DeskGuardian: an AI Desk Tray That Tells You What You Forgot

Honestly this whole project started because I keep walking away from my desk without my keys or my USB stick, and then I waste five minutes searching for something that was sitting right in front of me the whole time. So I wanted to build something that just looks at my desk and tells me, before I get up, whether the important stuff is actually there.

DeskGuardian is a little AI-powered "landing pad" for your desk. You drop your everyday items in the tray, a webcam looks down at them, and a YOLO object-detection model running on a Raspberry Pi figures out which of my five items are present: keys, wallet, USB stick, earbuds and a wristwatch. A 16x2 LCD shows the current status, a green/red LED tells you instantly if anything required is missing, and a buzzer beeps at you if you try to leave something behind. Everything is controlled from a small Gradio web interface, and every scan is logged in a PostgreSQL database so I can even re-export the photos as a fresh training dataset later.
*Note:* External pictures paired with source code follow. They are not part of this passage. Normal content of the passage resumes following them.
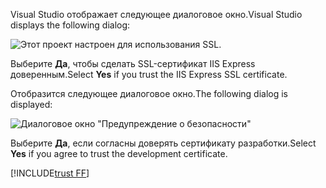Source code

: <span data-ttu-id="0b210-101">Visual Studio отображает следующее диалоговое окно.</span><span class="sxs-lookup"><span data-stu-id="0b210-101">Visual Studio displays the following dialog:</span></span>

![Этот проект настроен для использования SSL.](~/getting-started/_static/trustCert.png)

<span data-ttu-id="0b210-105">Выберите **Да**, чтобы сделать SSL-сертификат IIS Express доверенным.</span><span class="sxs-lookup"><span data-stu-id="0b210-105">Select **Yes** if you trust the IIS Express SSL certificate.</span></span>

<span data-ttu-id="0b210-106">Отобразится следующее диалоговое окно.</span><span class="sxs-lookup"><span data-stu-id="0b210-106">The following dialog is displayed:</span></span>

![Диалоговое окно "Предупреждение о безопасности"](~/getting-started/_static/cert.png)

<span data-ttu-id="0b210-108">Выберите **Да**, если согласны доверять сертификату разработки.</span><span class="sxs-lookup"><span data-stu-id="0b210-108">Select **Yes** if you agree to trust the development certificate.</span></span>

[!INCLUDE[trust FF](~/includes/trust-ff.md)]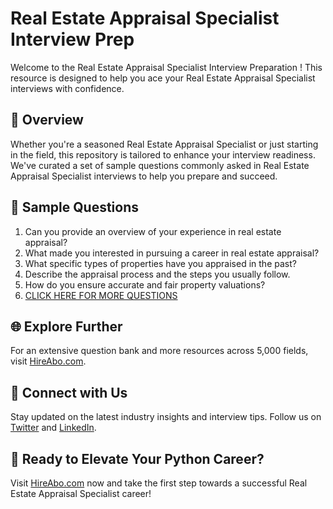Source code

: # Real Estate Appraisal Specialist Interview Prep

Welcome to the Real Estate Appraisal Specialist Interview Preparation ! This resource is designed to help you ace your Real Estate Appraisal Specialist interviews with confidence.

## 🚀 Overview

Whether you're a seasoned Real Estate Appraisal Specialist or just starting in the field, this repository is tailored to enhance your interview readiness. We've curated a set of sample questions commonly asked in Real Estate Appraisal Specialist interviews to help you prepare and succeed.

## 📝 Sample Questions

1. Can you provide an overview of your experience in real estate appraisal?
2. What made you interested in pursuing a career in real estate appraisal?
3. What specific types of properties have you appraised in the past?
4. Describe the appraisal process and the steps you usually follow.
5. How do you ensure accurate and fair property valuations?
6. [CLICK HERE FOR MORE QUESTIONS](https://hireabo.com/job/21_2_7/Real%20Estate%20Appraisal%20Specialist)

## 🌐 Explore Further

For an extensive question bank and more resources across 5,000 fields, visit [HireAbo.com](https://www.hireabo.com).

## 📱 Connect with Us

Stay updated on the latest industry insights and interview tips. Follow us on [Twitter](https://twitter.com/hireabo) and [LinkedIn](https://www.linkedin.com/in/hire-abo-3609972a8/).

## 🚀 Ready to Elevate Your Python Career?

Visit [HireAbo.com](https://www.hireabo.com) now and take the first step towards a successful Real Estate Appraisal Specialist career!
What you'll find in this Instructable: how I collected and labelled my own dataset, trained the YOLO model, wired and soldered the electronics (LEDs, buzzer, LCD, button), designed and 3D-printed the enclosure, set up the Docker/FastAPI/PostgreSQL backend, and built the Gradio interface. Basically everything you'd need to rebuild it yourself.

It's not a life-changing invention, but it's a genuinely useful little gadget and it taught me a ton about computer vision, GPIO hardware and getting all of that to actually work together on a Pi. Let's get into it.

Supplies

Here's everything I used. Prices below are indicative: they're roughly what I paid in Belgium (in €) and a lot of it came from a Freenove Raspberry Pi starter kit, so your prices will vary. The full, exact list with supplier links and real prices is in my BOM (see the attached BOM Excel / PDF in the downloads at the end).

Parts (Bill of Materials)

Raspberry Pi 5 Model B (8GB), qty 1, €130.66: the brain, runs YOLO and the backend. (Reichelt; also Gotron)
Freenove Project Kit for Raspberry Pi, qty 1, €59.99: project board with the LCD, LEDs, resistors, buzzer, button and wiring used for the status display and feedback. (store.freenove.com)
HD USB webcam (2K, 4MP, with privacy cover), qty 1, €39.95: mounted on top, looks down at the tray. (bol.com)
Breadboard + electronics starter kit, qty 1, €25.05: breadboard, jumper wires and extra LEDs/resistors for prototyping the wiring. (bol.com)
Ethernet cable (CAT6A, 1.5 m), qty 1, €6.49: wired network connection to the Pi. (amazon.com.be)
PLA Matte filament, light grey, 1 kg spool (about 500g used), €22.99: for the 3D-printed enclosure. (Bambu Lab EU store)
microSD card (32 GB) with Raspberry Pi OS, qty 1, €36.29: storage and operating system. (Kiwi Electronics)
USB-C power supply, official Raspberry Pi 27W USB-C PD, qty 1, €12.95: powers the Pi 5 (it needs a 5V/5A supply). (raspberrypi.com; also Farnell BE)

Total cost: €334.37.

Note: the LCD, LEDs, resistors, buzzer, button and jumper wires referenced in the build steps below are part of the Freenove kit and the breadboard/electronics starter kit, so they aren't listed as separate purchases. See the attached BOM for the exact supplier links and alternatives.

Tools

Soldering iron + solder (to remove the breadboard and make everything permanent)
A 3D printer (I used a Bambu Lab A1) + slicer software
A laptop/PC for training the model, ideally with an NVIDIA GPU. I trained on my laptop (Ryzen + GeForce RTX), which made training a lot faster
Wire cutters/strippers, small screwdriver, hot glue / tape

Collect & Label the Dataset

Standard image classification (one label per whole image) wasn't allowed for this project, and it also wouldn't make sense here: I needed the model to find multiple objects in one frame. So this is an object-detection dataset with bounding boxes.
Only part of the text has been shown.